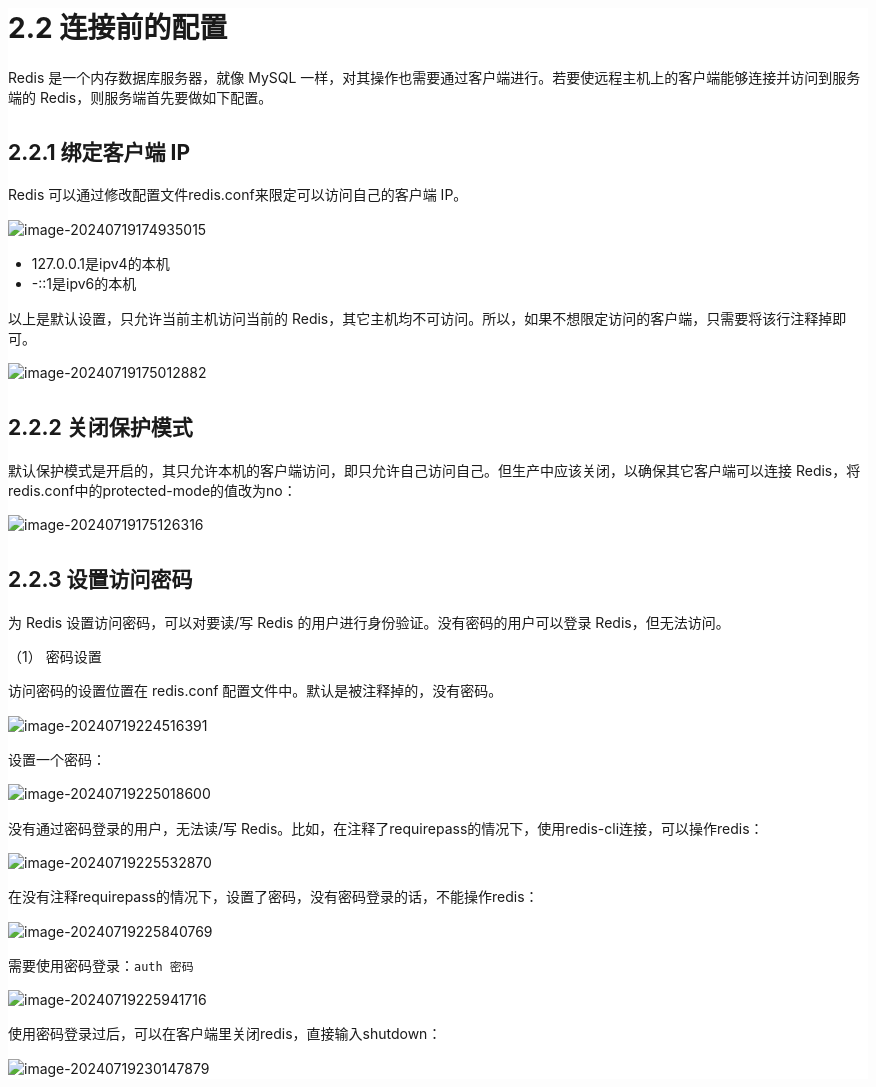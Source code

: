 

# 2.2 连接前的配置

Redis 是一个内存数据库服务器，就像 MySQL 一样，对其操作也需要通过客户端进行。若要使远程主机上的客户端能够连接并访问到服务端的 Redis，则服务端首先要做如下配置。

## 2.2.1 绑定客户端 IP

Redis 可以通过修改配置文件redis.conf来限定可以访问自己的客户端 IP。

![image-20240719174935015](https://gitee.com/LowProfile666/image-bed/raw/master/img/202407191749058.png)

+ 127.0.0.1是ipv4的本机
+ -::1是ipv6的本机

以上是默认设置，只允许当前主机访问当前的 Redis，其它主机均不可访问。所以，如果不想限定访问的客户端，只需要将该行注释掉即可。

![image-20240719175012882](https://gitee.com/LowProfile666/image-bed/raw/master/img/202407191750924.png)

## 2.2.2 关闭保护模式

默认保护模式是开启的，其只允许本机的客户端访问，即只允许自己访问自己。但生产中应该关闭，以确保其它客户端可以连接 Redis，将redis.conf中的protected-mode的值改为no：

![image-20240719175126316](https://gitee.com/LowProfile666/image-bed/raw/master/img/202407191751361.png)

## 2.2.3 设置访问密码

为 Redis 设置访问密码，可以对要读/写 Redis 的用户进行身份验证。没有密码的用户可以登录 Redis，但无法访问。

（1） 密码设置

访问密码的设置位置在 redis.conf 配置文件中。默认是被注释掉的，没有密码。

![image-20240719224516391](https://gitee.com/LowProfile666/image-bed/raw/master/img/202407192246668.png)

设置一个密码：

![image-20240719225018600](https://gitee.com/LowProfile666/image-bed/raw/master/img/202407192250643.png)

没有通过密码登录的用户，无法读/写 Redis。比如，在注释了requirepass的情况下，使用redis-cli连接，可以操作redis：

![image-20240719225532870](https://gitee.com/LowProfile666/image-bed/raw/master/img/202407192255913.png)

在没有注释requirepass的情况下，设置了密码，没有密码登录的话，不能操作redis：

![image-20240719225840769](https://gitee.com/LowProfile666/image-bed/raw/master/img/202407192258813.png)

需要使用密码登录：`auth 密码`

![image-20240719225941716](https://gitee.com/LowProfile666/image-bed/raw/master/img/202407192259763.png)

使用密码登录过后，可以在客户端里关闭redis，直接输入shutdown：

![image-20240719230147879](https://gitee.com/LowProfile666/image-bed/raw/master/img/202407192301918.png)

--- --- ---

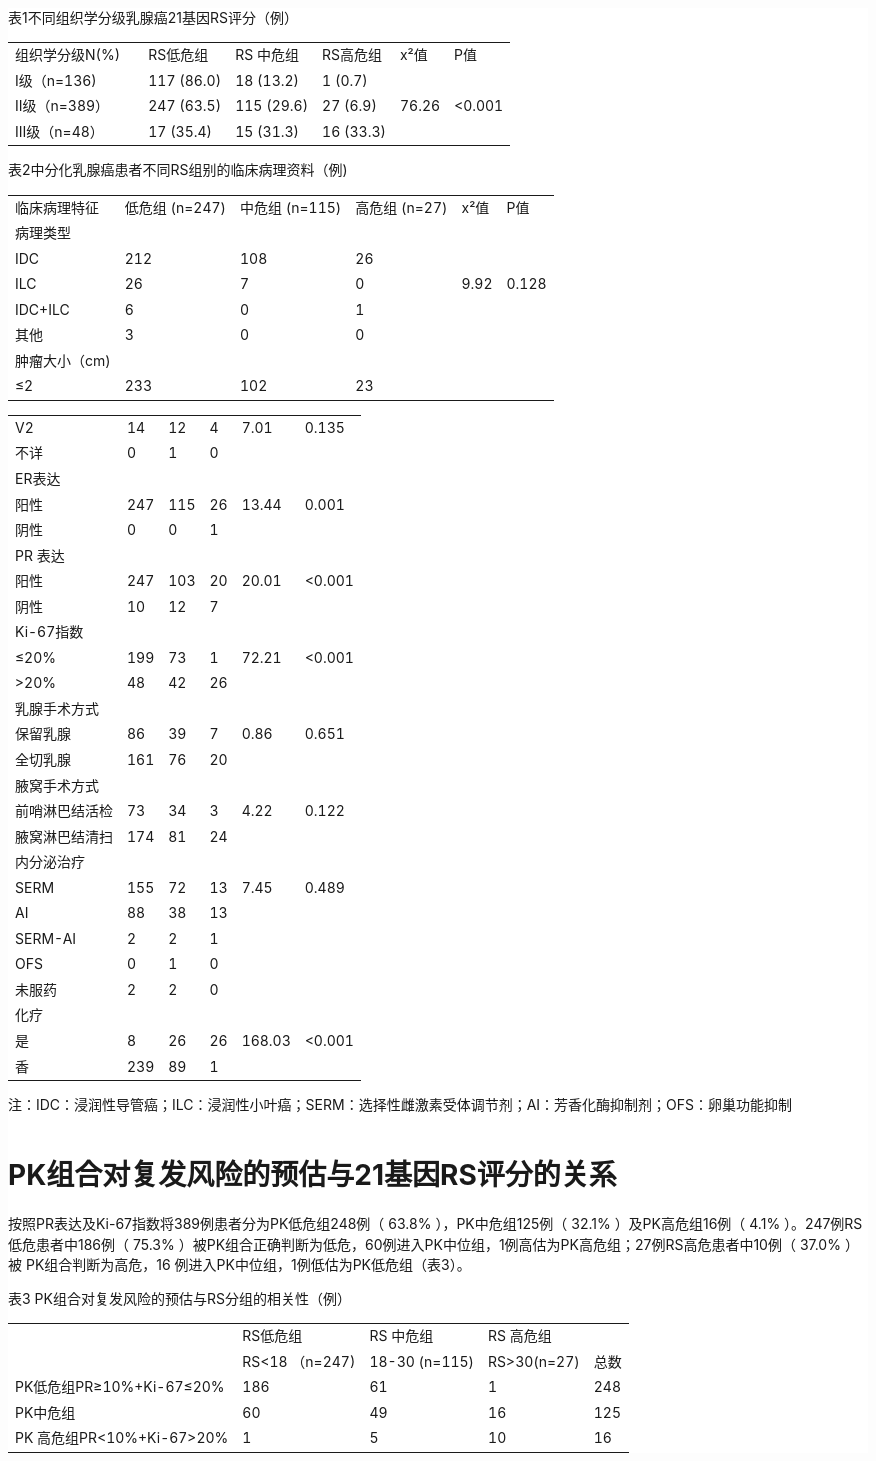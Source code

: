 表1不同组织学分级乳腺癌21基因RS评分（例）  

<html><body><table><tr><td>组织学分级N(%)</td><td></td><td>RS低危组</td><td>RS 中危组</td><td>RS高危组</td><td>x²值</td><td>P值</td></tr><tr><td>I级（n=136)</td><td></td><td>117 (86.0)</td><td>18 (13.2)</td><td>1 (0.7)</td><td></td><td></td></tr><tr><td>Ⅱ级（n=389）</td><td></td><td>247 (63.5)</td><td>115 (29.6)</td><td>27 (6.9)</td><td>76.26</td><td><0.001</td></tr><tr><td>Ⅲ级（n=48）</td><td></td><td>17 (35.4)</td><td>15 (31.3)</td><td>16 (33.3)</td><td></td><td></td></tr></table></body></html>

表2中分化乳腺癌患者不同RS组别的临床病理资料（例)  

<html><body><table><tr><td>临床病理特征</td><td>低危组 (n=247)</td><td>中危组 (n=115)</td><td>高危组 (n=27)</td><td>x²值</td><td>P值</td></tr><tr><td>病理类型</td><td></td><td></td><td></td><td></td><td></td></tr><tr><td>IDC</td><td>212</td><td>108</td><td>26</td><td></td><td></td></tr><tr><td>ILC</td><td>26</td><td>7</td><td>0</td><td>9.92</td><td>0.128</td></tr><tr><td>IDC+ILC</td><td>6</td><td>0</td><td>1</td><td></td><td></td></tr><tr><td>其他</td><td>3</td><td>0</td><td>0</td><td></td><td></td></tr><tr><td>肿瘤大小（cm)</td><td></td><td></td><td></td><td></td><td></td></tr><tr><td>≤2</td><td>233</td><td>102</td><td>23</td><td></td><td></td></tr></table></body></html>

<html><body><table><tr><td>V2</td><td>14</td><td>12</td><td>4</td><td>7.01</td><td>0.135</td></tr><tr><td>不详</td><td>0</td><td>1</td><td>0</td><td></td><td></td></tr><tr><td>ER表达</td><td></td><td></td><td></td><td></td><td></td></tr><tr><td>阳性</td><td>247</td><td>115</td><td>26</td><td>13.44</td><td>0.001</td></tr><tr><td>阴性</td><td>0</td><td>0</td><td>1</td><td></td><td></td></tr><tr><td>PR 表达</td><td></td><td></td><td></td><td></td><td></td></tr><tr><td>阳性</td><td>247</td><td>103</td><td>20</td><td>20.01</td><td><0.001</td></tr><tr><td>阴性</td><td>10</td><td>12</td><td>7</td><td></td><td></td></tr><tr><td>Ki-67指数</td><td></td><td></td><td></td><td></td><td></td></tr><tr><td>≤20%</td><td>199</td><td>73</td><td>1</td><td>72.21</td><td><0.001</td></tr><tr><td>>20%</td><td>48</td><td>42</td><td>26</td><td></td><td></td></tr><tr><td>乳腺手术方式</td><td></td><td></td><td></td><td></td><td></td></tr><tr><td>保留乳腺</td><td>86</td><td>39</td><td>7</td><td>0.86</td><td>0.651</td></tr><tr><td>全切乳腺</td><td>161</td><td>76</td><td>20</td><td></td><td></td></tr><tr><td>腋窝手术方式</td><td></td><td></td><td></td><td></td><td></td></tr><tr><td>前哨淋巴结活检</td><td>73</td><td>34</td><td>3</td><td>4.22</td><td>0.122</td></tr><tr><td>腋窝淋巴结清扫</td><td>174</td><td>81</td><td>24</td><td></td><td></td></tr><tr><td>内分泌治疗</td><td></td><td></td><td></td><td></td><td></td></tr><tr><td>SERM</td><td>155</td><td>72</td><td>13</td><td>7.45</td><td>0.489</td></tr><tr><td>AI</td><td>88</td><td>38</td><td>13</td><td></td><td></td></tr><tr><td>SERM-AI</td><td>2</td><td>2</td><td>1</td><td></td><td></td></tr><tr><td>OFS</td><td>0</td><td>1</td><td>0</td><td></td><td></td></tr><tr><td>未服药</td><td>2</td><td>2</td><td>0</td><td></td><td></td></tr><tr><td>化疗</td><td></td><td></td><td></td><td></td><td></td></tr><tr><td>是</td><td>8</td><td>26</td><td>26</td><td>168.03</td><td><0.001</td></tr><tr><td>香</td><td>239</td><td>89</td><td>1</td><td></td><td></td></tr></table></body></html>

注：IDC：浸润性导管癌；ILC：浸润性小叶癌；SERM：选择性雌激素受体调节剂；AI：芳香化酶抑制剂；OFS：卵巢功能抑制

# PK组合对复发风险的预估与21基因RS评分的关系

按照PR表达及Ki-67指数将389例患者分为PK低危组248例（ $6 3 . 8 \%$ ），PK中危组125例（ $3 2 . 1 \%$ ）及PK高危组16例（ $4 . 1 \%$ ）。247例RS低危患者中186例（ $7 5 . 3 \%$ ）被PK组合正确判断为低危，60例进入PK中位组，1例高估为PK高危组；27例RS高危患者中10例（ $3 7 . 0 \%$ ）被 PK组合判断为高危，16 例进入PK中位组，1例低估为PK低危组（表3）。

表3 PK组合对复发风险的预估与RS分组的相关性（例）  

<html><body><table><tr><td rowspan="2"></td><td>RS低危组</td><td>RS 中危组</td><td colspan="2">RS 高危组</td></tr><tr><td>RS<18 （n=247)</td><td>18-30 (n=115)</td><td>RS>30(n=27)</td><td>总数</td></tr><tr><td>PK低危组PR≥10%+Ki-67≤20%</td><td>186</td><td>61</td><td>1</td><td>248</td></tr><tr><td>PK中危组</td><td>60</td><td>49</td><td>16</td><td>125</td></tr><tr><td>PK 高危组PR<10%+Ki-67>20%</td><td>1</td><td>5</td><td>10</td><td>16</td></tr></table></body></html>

--- --- ---

= WHAT THE TASK ASKS =
When you reach the line in the material above that holds "Redis 可以通过修改配置文件redis.conf来限定可以访问自己的客户端 IP。", begin reproducing lines exactly, and stop after the line that holds "没有通过密码登录的用户，无法".

= THE ANSWER =
Redis 可以通过修改配置文件redis.conf来限定可以访问自己的客户端 IP。

![image-20240719174935015](https://gitee.com/LowProfile666/image-bed/raw/master/img/202407191749058.png)

+ 127.0.0.1是ipv4的本机
+ -::1是ipv6的本机

以上是默认设置，只允许当前主机访问当前的 Redis，其它主机均不可访问。所以，如果不想限定访问的客户端，只需要将该行注释掉即可。

![image-20240719175012882](https://gitee.com/LowProfile666/image-bed/raw/master/img/202407191750924.png)

## 2.2.2 关闭保护模式

默认保护模式是开启的，其只允许本机的客户端访问，即只允许自己访问自己。但生产中应该关闭，以确保其它客户端可以连接 Redis，将redis.conf中的protected-mode的值改为no：

![image-20240719175126316](https://gitee.com/LowProfile666/image-bed/raw/master/img/202407191751361.png)

## 2.2.3 设置访问密码

为 Redis 设置访问密码，可以对要读/写 Redis 的用户进行身份验证。没有密码的用户可以登录 Redis，但无法访问。

（1） 密码设置

访问密码的设置位置在 redis.conf 配置文件中。默认是被注释掉的，没有密码。

![image-20240719224516391](https://gitee.com/LowProfile666/image-bed/raw/master/img/202407192246668.png)

设置一个密码：

![image-20240719225018600](https://gitee.com/LowProfile666/image-bed/raw/master/img/202407192250643.png)

没有通过密码登录的用户，无法读/写 Redis。比如，在注释了requirepass的情况下，使用redis-cli连接，可以操作redis：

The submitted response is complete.